17th Street Bar & Grill’s Baby Back Ribs
17th Street Bar & Grill’s Baby Back Ribs
Mike Mill’s ribs still deliver with a sweet and faintly spicy rub, paired with a thin layer of tangy sauce on meat that’s smoked so well that its pink smoke ring penetrates almost all the way through.
Martin’s Whole Hog
Martin’s Whole Hog
The juiciest of the hogs offered at the Block Party, Martin’s is notable for its natural pork flavor topped with just a bit of spicy vinegar sauce and a helping of slaw.
Weber Kettle
Weber Kettle
Weber had a big presence at the Block Party this year. Beyond this massive grill, they offered grilling lessons and a grill showroom with experts at the ready to answer all your grill-related questions.
Memphis Barbecue Co.
Memphis Barbecue Co.
Formerly of Rack and Soul, John Wheller was back under the Memphis Barbecue Co. flag. His St. Louis cut ribs were finished with a generous portion of sauce on the grill.
Blue Smoke’s Beef Ribs
Blue Smoke’s Beef Ribs
Best in beef this year goes to Blue Smoke, whose salt and peppery beef ribs delivered a robust flavor with a simple finish that only added to their satisfying beefiness.
Flaming Hog Head
Flaming Hog Head
Flames and hog heads in a Manhattan park? It’s all part of the fun at the Block Party. This scene brought to you by Ed Mitchell.
Dinosaur Barbecue
Dinosaur Barbecue
John Stage of Dinosaur Barbecue switched things up this year, ditching his usual pork shoulder and offering brisket sandwiches instead.
Skylight Inn
Skylight Inn
Sam Jones (left), of Skylight Inn from Ayden, North Carolina, represented the sole new addition to the line-up this year.
Mountain of Hog
Mountain of Hog
Out on full display, I was mesmerized watching the pitmasters of Skylight Inn work the pork—first chopping, then saucing and seasoning.
Skylight Inn’s Whole Hog
Skylight Inn’s Whole Hog
The whole hog sandwich from Skylight Inn had a lightly smoky character with just a bit of vinegar tang, letting the natural flavor of the pork come through.
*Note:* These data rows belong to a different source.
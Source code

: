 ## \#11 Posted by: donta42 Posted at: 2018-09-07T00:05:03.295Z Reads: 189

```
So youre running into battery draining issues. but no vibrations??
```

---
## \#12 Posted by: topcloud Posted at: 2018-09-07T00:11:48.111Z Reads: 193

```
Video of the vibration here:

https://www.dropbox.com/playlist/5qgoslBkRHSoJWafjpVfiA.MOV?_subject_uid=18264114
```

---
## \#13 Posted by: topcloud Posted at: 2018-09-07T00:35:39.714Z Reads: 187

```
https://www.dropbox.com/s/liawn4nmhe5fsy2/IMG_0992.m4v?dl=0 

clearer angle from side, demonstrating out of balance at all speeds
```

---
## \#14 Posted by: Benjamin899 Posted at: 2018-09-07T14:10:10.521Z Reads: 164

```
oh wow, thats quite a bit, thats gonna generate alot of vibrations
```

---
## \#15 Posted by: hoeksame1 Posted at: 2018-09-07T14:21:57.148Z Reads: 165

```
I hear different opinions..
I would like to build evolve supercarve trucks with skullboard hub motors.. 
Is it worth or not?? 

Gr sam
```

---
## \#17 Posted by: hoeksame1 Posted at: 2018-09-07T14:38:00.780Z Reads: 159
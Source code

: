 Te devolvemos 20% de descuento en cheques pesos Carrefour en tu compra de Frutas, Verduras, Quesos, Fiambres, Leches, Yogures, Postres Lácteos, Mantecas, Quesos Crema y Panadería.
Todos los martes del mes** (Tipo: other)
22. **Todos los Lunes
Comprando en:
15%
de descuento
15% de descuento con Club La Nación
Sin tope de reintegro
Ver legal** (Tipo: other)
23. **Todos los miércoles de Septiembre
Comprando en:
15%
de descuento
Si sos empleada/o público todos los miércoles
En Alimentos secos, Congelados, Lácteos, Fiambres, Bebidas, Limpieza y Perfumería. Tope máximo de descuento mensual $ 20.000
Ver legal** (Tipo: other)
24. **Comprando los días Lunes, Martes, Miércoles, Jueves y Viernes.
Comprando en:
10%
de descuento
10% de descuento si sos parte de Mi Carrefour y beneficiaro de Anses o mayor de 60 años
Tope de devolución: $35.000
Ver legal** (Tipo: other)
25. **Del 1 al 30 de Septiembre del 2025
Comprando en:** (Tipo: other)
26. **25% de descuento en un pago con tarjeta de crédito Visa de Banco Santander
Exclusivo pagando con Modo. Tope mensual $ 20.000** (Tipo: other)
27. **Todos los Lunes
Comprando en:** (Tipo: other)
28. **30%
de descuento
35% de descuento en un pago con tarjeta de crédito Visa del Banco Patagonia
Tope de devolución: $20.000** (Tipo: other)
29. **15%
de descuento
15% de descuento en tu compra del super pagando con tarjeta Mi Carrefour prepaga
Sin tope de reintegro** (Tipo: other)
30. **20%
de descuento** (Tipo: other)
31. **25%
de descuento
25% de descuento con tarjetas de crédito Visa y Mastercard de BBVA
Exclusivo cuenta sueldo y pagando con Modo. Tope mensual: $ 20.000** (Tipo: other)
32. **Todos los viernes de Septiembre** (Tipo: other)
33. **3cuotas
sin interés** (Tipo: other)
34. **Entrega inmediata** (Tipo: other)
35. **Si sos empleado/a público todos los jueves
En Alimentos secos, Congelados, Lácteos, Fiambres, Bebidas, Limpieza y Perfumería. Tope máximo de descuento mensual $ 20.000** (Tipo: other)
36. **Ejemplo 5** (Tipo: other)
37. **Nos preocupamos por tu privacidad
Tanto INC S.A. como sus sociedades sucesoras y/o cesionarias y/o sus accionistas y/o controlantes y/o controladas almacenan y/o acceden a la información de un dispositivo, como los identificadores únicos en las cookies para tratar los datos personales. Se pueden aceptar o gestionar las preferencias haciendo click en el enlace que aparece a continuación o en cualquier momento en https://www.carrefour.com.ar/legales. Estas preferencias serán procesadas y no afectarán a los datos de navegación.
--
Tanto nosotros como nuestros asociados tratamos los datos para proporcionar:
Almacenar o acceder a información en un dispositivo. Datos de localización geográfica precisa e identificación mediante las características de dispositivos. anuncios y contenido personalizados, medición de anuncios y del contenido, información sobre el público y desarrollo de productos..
Checkered Pig’s St. Louis Ribs
Checkered Pig’s St. Louis Ribs
Tommy Houston of the Checkered Pig has been consistently churning out ribs explemary in their tenderness, sauce, and balanced spice.
Chopping Pork
Chopping Pork
Chris Lilly of Big Bob Gibson doing what he does best, smoking and chopping pork shoulder into some of the greatest pulled pork sandwiches known to man.
Blackjack Barbecue’s Pulled Pork
Blackjack Barbecue’s Pulled Pork
We always have a good time stopping by Blackjacks for a bit of show from pit master Jimmy Hagood on his double decker rig. His pulled pork may be bit drier, for my taste, than others at the Block Party, but really, we’re splitting hairs here, since each pitmaster is top quality.
More BBQ Indeed
More BBQ Indeed
Another year in the books, luckily it’s only 364 days until the next Block Party (time goes fast when you have something to look forward to).